Fishing is a way of life there, just as it is in thousands of cultures across the world.

DSCN2307.JPG

Locals and fisherman pulling in nets on Mui Ne Beach

No War, Just Wind

9 November 07

So what did I see? I saw people going about their lives just as people do the world over. And a lot of motorbikes!

It’s not like I expected to see barb wire, mines and land scarred by napalm or agent orange (although evidently you can find that in the DMZ and other areas)… In fact, the only ones who think much about the war are the visiting American tourists. That’s right. For the Vietnamese, the war is pretty much behind them. And why wouldn’t they want to leave it in the past? They’ve got a bright future.

We chose to visit Phan Thiet and Mui Ne Beach not because it was the site of some fierce fighting in ’68** (rumor is there are still mines at nearby LZ Betty) but because Mui Ne Beach is one of the best sites in Southeast Asia for Kitesurfing.

There you have it. Our vacation was not a journey to discover the Vietnamese psyche. Nothing high minded at all. It was a chance to withdraw from reality and practice some fun water sports. (At least for the DH. Those of you who know me know that “water” and “fun” are not words I often use together. I’m terrified of putting my head under water, but I am getting better.)

Mui Ne Beach is a very long, half moon shaped bay that receives a fairly consistent wind 45 degrees to the beach, which is perfect for wind sports like windsurfing and kitesurfing. The wind is almost always good, except for the exact 12 days which we were there. Of course. We chose to visit during a sort of dead zone between the two big wind seasons. Who knew?!

Nevertheless, there was enough wind a few days for the DH to learn kitesurfing techniques and skills, which are a little different from those used for kiteskiing on snow/ice.

DSCN2230.JPG

DSCN2241.JPG

Ivan and Instructor Steve setting up the kite and getting it in the air.

DSCN2206.JPG DSCN2237.JPG

The scene on the beach in front of Jibes, the water sports
center and restaurant/beach front lounge.

DSCN2278.JPG

Ivan in the water (on the right)

DSCN2277.JPG

The view down the beach – a light kiting day.

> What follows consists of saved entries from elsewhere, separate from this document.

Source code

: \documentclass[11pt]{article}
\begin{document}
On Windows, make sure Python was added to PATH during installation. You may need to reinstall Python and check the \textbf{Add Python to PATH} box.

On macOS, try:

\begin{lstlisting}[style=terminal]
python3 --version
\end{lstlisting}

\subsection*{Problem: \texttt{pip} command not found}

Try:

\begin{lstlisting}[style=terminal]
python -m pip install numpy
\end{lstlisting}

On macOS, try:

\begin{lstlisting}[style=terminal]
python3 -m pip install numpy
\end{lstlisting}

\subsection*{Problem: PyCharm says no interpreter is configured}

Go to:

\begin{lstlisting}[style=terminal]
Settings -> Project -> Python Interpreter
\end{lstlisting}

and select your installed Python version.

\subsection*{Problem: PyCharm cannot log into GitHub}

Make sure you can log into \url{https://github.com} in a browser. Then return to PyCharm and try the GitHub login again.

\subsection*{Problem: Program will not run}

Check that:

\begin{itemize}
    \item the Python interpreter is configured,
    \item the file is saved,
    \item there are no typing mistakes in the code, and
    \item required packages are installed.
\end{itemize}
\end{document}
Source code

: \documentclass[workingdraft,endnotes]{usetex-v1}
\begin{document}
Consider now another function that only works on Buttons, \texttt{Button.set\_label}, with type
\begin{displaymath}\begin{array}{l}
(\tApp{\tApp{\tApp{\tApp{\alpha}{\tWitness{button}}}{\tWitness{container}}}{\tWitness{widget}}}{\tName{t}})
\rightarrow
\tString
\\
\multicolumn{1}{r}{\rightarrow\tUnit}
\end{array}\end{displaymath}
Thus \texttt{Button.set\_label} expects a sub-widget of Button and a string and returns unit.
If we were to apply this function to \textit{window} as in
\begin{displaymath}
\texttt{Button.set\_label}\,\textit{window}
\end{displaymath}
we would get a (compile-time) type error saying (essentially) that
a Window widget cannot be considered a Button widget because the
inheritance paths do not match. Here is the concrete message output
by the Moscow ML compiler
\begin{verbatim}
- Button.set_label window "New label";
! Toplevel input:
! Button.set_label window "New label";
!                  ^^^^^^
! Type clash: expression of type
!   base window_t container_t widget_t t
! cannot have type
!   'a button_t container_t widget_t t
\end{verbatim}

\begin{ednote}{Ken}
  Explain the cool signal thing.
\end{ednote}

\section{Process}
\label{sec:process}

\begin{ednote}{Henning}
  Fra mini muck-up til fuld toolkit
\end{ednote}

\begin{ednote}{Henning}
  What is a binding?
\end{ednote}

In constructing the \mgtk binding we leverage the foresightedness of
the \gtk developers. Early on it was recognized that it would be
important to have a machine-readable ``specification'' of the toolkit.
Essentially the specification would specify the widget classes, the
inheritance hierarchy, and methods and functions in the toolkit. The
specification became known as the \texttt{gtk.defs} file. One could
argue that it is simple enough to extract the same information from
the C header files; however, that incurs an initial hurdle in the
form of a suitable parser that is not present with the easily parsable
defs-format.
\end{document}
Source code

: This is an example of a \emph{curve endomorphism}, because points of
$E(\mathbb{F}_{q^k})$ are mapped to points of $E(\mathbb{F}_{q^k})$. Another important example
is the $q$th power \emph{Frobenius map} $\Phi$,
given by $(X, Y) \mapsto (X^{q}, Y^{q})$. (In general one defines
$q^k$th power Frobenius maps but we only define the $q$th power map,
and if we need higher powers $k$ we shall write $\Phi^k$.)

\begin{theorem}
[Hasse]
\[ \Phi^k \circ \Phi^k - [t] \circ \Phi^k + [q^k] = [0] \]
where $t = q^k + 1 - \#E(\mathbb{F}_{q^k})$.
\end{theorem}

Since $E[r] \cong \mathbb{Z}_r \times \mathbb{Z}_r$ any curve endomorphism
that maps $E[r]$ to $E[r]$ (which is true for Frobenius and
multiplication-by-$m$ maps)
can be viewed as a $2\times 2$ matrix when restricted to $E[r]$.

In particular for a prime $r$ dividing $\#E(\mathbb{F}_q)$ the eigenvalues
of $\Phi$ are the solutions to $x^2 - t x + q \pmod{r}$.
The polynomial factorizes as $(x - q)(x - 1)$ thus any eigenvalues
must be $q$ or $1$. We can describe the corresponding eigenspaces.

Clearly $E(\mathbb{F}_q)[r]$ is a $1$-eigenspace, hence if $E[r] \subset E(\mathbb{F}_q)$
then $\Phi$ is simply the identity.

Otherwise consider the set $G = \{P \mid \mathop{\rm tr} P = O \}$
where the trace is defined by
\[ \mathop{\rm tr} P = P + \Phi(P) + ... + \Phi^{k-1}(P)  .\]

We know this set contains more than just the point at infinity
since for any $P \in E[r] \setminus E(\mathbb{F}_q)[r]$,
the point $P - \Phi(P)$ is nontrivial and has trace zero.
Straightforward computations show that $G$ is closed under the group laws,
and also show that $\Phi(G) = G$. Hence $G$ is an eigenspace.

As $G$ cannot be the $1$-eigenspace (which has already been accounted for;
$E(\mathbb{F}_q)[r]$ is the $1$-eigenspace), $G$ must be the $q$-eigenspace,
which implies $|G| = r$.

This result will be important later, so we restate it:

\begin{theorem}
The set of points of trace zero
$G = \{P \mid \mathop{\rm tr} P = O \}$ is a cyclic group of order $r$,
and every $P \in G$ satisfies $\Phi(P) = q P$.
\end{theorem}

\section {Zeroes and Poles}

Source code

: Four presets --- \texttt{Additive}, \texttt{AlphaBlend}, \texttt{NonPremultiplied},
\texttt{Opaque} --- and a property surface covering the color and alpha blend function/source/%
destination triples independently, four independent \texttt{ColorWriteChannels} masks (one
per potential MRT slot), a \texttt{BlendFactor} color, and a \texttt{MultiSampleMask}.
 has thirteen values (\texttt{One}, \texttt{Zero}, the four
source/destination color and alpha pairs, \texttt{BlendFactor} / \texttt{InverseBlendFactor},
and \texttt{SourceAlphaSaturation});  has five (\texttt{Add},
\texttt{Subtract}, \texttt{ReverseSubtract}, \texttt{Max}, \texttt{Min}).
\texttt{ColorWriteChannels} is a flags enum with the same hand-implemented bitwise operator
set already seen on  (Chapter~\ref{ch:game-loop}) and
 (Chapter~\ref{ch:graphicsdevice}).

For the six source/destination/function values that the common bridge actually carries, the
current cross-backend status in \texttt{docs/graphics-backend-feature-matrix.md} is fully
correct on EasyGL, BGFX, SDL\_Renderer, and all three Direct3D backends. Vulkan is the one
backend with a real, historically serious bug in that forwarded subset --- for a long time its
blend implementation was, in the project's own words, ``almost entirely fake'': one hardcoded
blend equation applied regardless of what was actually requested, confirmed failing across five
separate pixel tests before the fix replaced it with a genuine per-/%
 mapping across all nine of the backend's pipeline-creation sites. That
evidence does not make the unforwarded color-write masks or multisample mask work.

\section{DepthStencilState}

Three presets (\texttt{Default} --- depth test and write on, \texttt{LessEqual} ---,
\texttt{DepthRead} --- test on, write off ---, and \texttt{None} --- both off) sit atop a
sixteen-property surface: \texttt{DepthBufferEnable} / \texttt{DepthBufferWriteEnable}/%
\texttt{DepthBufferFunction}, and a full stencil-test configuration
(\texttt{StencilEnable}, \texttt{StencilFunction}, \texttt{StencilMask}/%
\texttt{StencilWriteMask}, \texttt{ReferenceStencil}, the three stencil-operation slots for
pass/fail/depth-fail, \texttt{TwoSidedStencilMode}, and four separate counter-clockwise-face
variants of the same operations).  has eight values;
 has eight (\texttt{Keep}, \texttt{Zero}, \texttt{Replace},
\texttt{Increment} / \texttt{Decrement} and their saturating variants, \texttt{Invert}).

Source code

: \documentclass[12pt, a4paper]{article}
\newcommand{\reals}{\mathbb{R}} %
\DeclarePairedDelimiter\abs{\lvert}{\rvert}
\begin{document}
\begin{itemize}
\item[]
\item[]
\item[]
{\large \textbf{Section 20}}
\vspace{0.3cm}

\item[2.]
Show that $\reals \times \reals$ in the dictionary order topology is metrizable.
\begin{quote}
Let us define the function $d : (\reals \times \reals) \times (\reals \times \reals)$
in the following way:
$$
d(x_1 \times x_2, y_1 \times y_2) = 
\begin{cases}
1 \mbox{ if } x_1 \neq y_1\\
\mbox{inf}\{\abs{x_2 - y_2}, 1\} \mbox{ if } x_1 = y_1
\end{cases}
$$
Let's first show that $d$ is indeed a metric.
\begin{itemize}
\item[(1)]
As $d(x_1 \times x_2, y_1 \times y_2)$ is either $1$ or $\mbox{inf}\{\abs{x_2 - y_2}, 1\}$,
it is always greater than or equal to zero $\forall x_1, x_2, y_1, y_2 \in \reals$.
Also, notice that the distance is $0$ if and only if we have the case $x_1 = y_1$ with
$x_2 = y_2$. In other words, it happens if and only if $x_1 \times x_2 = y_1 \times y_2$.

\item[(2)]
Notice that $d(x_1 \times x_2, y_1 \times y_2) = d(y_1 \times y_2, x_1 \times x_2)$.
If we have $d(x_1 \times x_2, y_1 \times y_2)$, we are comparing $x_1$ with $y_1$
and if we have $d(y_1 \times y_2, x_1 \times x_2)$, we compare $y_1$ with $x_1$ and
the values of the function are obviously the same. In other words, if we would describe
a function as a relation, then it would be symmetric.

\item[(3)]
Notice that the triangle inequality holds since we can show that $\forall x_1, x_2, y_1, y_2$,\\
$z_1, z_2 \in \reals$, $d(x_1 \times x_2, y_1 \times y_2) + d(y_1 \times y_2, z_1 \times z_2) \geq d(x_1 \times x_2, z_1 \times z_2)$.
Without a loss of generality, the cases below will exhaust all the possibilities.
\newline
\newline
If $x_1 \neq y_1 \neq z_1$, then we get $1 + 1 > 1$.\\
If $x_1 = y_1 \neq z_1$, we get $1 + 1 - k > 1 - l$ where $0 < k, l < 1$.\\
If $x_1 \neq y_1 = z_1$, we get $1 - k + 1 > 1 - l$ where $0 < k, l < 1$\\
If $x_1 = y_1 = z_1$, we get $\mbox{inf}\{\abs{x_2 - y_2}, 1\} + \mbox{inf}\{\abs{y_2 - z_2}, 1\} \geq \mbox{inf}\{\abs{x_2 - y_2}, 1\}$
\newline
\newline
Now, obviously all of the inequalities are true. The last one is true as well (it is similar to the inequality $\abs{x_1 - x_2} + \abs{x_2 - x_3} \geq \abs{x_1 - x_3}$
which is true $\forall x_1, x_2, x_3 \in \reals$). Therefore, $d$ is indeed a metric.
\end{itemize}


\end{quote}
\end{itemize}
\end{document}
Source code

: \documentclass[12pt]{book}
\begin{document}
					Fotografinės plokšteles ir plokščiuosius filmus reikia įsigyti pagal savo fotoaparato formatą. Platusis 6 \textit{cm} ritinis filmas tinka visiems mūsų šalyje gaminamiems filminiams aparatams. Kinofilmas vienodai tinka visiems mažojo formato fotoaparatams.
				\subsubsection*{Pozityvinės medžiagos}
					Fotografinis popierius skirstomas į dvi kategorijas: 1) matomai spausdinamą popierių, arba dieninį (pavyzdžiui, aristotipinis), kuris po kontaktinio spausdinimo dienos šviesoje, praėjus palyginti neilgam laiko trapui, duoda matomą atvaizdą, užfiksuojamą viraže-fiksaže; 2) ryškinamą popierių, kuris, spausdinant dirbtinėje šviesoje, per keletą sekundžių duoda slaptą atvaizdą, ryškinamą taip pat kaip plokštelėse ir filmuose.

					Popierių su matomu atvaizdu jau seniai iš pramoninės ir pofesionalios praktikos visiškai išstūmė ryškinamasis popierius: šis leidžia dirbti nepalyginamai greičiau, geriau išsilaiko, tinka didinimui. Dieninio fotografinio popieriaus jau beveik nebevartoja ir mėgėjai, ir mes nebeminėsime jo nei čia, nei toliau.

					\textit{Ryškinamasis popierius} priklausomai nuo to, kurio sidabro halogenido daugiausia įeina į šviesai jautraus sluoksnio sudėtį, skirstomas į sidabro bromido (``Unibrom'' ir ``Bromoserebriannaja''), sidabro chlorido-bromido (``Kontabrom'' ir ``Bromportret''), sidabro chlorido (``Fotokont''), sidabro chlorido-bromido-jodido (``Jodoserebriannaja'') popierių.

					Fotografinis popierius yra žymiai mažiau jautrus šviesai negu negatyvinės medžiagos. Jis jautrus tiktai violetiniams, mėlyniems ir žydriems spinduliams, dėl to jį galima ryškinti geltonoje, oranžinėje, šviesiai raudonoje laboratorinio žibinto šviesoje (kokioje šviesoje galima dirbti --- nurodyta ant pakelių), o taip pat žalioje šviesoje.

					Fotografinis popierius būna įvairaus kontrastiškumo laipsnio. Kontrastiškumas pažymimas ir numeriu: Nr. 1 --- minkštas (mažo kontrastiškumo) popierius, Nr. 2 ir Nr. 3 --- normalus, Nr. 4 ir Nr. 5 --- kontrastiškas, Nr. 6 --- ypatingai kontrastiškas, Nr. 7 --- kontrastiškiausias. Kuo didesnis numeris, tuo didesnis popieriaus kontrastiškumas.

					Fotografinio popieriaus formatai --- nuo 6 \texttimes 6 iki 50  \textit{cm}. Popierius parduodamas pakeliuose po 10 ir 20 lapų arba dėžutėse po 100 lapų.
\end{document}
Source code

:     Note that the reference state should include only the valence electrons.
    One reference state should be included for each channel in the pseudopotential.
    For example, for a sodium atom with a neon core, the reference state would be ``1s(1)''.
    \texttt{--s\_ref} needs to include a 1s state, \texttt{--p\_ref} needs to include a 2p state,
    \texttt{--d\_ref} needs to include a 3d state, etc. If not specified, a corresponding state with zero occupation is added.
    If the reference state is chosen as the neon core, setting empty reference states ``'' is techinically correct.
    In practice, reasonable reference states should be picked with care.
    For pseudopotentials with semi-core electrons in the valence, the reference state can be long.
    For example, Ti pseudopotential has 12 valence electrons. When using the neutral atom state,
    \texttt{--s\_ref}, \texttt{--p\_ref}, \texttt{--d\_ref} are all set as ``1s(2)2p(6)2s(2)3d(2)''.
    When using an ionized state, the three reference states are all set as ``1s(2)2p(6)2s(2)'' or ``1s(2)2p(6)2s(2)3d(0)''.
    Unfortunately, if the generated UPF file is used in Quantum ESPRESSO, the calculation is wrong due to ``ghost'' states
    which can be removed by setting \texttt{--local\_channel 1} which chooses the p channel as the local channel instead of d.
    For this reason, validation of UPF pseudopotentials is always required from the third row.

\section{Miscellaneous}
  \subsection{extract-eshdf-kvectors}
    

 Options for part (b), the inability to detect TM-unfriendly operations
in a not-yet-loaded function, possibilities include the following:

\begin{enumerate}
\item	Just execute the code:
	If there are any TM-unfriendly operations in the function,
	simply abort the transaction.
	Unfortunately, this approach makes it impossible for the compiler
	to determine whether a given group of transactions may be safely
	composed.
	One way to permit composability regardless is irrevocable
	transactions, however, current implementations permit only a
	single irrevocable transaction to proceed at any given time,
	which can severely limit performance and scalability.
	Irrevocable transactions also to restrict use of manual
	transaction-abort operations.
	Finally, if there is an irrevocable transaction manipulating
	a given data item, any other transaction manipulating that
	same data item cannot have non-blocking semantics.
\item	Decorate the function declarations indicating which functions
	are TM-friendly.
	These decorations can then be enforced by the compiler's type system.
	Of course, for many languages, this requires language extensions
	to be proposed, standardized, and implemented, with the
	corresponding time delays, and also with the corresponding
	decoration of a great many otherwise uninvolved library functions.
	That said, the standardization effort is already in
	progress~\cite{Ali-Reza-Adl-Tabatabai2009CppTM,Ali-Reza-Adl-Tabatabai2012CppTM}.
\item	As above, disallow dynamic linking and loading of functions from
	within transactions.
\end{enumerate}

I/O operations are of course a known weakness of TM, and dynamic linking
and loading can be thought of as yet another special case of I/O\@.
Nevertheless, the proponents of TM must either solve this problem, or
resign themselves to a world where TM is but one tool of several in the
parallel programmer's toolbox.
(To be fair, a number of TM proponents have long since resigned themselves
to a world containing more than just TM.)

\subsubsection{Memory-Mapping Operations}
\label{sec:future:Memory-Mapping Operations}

I kind of suspect that for the rest of our lives, our vacations and living arrangements will somehow be associated with good kitesurfing locations… 🙂

**LZ Betty is located south of Phan Thiet. We did not visit because the area supposedly contains buried ordinance, grenades and mines left over from the war. What was at one time a narrow ditch beside the runway has now eroded into a huge canyon, potentially exposing some of the ordinance. There is also talk of “quicksand” in the canyon. So we stayed away. Others, however, have braved the area and have the photos to prove it (along with photos taken circa 1968-1971). See LZ Betty, Rolando’s Photos, Currahees and the Battle of LZ Betty. For photos of Phan Thiet during the war see Photos & Notes of a Very Personal War (Let the page load and scroll to the bottom to see a large collection of photos. Warning – there are some shots of deceased VC soldiers.)